The troll called out with glee.
”You woke me up and now I’m starved;
“You’ll make a meal for me!”

“Oh pray don’t take me!  I’m so small;
“If you’ll just wait a while,
“My brother comes along real soon;
“He’s bigger by a mile!”

The troll was hungry but he thought
More food if he’d but wait.
“Be gone,” he called and settled in
To listen for the gait.

T’was soon he heard those louder steps
Upon the bridge’s edge
Trip trap trip trap trip trap.
“Who trips upon my bridge?”

“It’s me, the second billy goat
“It's where the grass is at
“I Go.  Up to the hill to eat
“And eat untill I’m fat.”
 
“I’m coming up to gobble you!”
The troll knew by the voice
And louder step the billy goat
Indeed was better choice.

“Oh no, not me for brother three
“Is so much bigger still!
“You’ll eat and eat and eat some more
“Until you get your fill!”

His tummy rumbled, made him a grouch
But more was always good
“Very well.  Be off with you!”
He waited for his food.

Then came the heavy steps of one
Across the wooden pass.
Trip trap trip trap trip trap
This goat had some mass!

The  ancient bridge gave creak and groan
Under this big goat.
“Who’s that tramping o’er my bridge?”
”You're bigger by a lot!”

And in a voice as deep and mean
As the troll could do,
He called “I’m coming up to eat,
“And eat until I’m through!”

“Well, come along!
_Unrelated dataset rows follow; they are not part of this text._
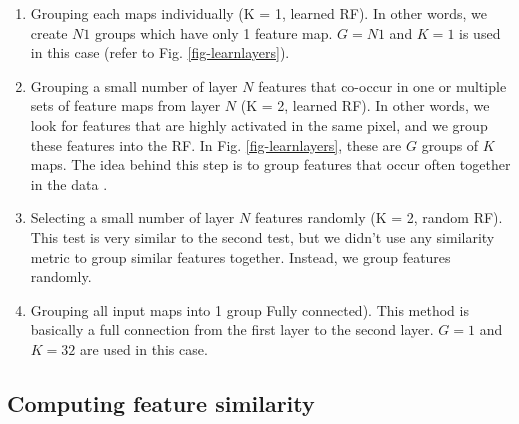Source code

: \documentclass{article} %
\begin{document}
\begin{enumerate}

\item Grouping each maps individually (K = 1, learned RF). In other words, we create $N1$ groups which have only 1 feature map. 
$G = N1$ and $K = 1$ is used in this case (refer to Fig. \ref{fig-learnlayers}).

\item Grouping a small number of layer $N$ features that co-occur in one or multiple sets of feature maps from layer $N$ (K = 2, learned RF). 
In other words, we look for features that are highly activated in the same pixel, and we group these features into the RF.
In Fig. \ref{fig-learnlayers}, these are $G$ groups of $K$ maps.
The idea behind this step is to group features that occur often together in the data \cite{masquelier2007learning}.

\item Selecting a small number of layer $N$ features randomly (K = 2, random RF).
This test is very similar to the second test, but we didn't use any similarity metric to group similar features together.
Instead, we group features randomly.

\item Grouping all input maps into 1 group Fully connected).
This method is basically a full connection from the first layer to the second layer. 
$G = 1$ and $K = 32$ are used in this case.

\end{enumerate}

\subsection{Computing feature similarity}
\end{document}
I've got two spears,
And I'll poke your eyeballs out at your ears;
I've got besides two curling-stones,
And I'll crush you to bits, body and bones”

The troll came up and met the goat,
And on the battle raged.
Two warring beasts upon the bridge
Both bloodied and enraged.

But in the end, the goat would stand
The baddest billy goat,
The biggest of the three Goat Gruffs
Would wear a troll skin coat.

Well they ate and fat they got
On tender blades of green.
So fat they got, they couldn’t walk;
Upon yon hill they’re seen.

                        --Monty Wheeler

Thursday, December 13, 2012

THE FINAL STANZA

The age'd poet died today,
His works of note all thrown away,
His pencils carefully honed to points
As sharp as pain in his old joints,
As brittle as a witch’s ire
All tossed into the open fire.

The age'd poet died today;
No fame or fortune came his way.
And in the last notebook he’d kept,
The tear stained pages where he’d wept
Upon the knowledge Death drew near,
His final stanza written there. . .

And to my children if they’d care:
The heavy burdens that I bear
Will soon be lifted from my shoulder,
For days grow dark, and I grow older.
And none can rescue time gone by
From the clock’s slow ticking cry.
But save this verse, and carve this curse:
“His epitaph should ever tell
They didn’t know he loved them well.”

The age'd poet died today
His final stanza locked away
In smoke toward Heaven--last desire
Unread, burned black by callused fire.

                                    --Monty Wheeler

Wednesday, December 12, 2012

THE NIGHT AND DARK

my response to NWCU's wonderful prompt of night and darkness
 

 

Romance the Night, yet fear the Dark.
A full-moon’d Night ignites a spark
Of heat and lust in loins and heart.

But still. . .when Cloud will hide Night’s moon,
When stars don’t shine in sable hue,
When Night goes dark, the demons start
To taunt the soul and terror soon
Grips the hearts and chills souls through.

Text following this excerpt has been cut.